Every line in the entries that holds the word "collation" counts toward the answer, which should be a single number.

*** DATA FOR ANALYSIS ***

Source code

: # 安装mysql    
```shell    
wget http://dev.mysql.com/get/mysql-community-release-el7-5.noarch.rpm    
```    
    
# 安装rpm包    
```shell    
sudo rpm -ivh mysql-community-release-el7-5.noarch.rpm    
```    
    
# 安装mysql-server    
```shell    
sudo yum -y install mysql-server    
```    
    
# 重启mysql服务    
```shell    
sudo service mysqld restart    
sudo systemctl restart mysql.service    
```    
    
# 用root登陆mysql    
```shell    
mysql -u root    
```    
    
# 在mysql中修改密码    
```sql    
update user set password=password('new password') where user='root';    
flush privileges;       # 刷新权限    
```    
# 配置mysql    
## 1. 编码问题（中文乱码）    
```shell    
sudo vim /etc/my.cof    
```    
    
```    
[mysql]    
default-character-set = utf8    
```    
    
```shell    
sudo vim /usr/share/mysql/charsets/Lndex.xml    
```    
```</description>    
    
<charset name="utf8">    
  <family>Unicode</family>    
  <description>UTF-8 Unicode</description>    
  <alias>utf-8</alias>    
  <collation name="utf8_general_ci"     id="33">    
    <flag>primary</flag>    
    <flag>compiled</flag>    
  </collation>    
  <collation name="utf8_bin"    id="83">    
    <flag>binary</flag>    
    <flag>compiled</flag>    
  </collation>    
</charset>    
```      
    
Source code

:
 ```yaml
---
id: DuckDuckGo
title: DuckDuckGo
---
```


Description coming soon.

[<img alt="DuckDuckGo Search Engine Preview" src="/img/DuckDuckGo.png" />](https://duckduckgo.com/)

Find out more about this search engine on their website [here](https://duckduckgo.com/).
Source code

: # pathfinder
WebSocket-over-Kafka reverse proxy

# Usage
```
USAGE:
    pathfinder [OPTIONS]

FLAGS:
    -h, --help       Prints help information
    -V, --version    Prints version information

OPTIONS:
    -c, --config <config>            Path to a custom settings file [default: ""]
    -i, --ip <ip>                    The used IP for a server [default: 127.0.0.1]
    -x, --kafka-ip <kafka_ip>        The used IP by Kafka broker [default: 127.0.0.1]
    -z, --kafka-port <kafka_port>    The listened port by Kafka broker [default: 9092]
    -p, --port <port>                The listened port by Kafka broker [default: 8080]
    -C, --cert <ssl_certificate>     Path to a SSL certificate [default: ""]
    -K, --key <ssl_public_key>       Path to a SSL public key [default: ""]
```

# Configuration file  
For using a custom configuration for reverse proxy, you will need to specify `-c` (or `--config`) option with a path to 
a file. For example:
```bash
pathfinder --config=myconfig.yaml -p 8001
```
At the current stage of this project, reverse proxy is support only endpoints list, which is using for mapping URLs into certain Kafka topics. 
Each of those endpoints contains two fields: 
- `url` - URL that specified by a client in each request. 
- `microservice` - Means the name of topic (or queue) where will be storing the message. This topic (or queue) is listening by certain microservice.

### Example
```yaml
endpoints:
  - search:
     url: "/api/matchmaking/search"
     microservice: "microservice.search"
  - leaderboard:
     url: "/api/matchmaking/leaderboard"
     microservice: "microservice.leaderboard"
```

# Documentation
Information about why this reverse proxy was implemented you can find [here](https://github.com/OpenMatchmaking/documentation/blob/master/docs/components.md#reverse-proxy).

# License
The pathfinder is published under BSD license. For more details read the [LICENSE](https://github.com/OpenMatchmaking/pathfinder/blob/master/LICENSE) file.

*** End of DATA FOR ANALYSIS ***

#### [RESULT OF THIS EXERCISE]
4